How Black Males Die in the US
Black men suffer worse health than whites in the US. They also have the lowest life expectancy (69 years) compared to men and women of all other racial and ethnic groups. This is largely due to socioeconomic factors. And socioeconomic factors are in large part determined by societal attitudes (read: racial bias).
From poor access to health insurance to “credit invisibility” in home buying to high rates of incarceration and unemployment, the deck is stacked against African American men in the United States.

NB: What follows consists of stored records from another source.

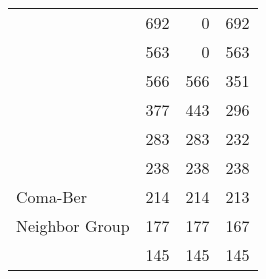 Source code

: \begin{tabular}{lrrr}
                            \citet{Gagne2018b}  &                692 &                 0 &                   692 \\
                            \citet{Ujjwal2020}  &                563 &                 0 &                   563 \\
                             \citet{Gagne2020}  &                566 &               566 &                   351 \\
                      \citet{EsplinLuhman2019}  &                377 &               443 &                   296 \\
                     \citet{Roccatagliata2020}  &                283 &               283 &                   232 \\
                          \citet{Meingast2019}  &                238 &               238 &                   238 \\
                 \citet{Furnkranz2019} Coma-Ber &                214 &               214 &                   213 \\
           \citet{Furnkranz2019} Neighbor Group &                177 &               177 &                   167 \\
                             \citet{Kraus2014}  &                145 &               145 &                   145 \\
\bottomrule
\end{tabular}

One way it manifests is in poor health.
Police violence is also a leading cause of death for young Black males (be sure to check out DCP’s Say Their Name podcast series about police killings of unarmed Black men).

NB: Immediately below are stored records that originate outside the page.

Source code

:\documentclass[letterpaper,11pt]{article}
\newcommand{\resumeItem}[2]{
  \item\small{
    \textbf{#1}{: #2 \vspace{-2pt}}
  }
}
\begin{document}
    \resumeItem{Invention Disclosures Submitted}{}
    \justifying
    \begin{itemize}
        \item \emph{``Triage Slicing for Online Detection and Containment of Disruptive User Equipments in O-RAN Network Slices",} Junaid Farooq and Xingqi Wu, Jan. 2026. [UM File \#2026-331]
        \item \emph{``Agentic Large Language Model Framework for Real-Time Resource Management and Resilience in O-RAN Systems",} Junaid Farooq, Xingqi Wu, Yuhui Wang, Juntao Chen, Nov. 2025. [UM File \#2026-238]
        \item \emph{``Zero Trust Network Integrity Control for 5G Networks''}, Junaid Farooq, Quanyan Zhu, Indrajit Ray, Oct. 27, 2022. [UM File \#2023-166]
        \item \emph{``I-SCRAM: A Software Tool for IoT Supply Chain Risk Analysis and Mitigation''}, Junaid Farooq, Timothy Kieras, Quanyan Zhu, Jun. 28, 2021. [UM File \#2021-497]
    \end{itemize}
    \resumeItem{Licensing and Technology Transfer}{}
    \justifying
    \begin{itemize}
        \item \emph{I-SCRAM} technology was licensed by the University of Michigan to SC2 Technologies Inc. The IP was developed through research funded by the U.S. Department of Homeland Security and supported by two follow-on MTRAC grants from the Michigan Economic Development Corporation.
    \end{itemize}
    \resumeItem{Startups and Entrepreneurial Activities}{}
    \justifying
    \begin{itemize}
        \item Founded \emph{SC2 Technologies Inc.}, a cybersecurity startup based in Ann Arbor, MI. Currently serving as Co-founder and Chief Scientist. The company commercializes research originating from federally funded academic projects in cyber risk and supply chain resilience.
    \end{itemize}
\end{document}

Comparison: 10 Leading Causes of Death for Black and White Men
These were the leading causes of death for Black males and white males in 2017, according to the Centers for Disease Control and Prevention (CDC):
For both Black and white men of all ages, heart disease is the number one cause of death, followed by cancer, then accidents. But after that, the similarities start to diverge.
For Black men in America, the fourth leading cause of death is homicide.
For white men it’s chronic respiratory diseases—homicide doesn’t even make the top 10 list.
Homicide and Police Violence Are Leading Causes of Death for Young Black Men
An even more disturbing picture emerges when you break down the data on leading causes of death for Black men into age groups.
In 2017, the number one cause of death for Black males ages 15 to 44 was homicide. For Black males ages 1-19, homicide accounted for 35.3% of total deaths; for Black males ages 20-44, the rate was 27.6%.
Police encounters are also more deadly for young Black men.
“Use of force” includes gunshot, beating, asphyxiation, chemical agents, Taser, or medical emergency.
Approximately 100 of every 100,000 Black males will be killed by police. Contrast this with white males, of whom 39 of every 100,000 will be killed by police.
This means Black males are about 2.5 times more likely to be killed by police than white males.
We Can Do Better by Black Males in America
There are many theories about why homicide rates are so high among Black men, including racist tropes about “Black-on-Black crime” (rates of Black-on-Black crime are very similar to rates of white-on-white crime).
The reality is that the reasons are complex. We need investment in Black communities. We need police and prison reform. And we can’t overlook the intergenerational impacts of slavery and Jim Crow on Black Americans.
This week began the trial of Minneapolis police officer Derek Chauvin for the merciless killing of George Floyd last year. It’s a vivid reminder of what African American men—especially young Black men—face in this country.
Until we stop trying to explain away health disparities among African American men as a problem of “poor lifestyle choices” or as a simple matter of “personal responsibility,” we will continue to see millions of preventable deaths. We must do better.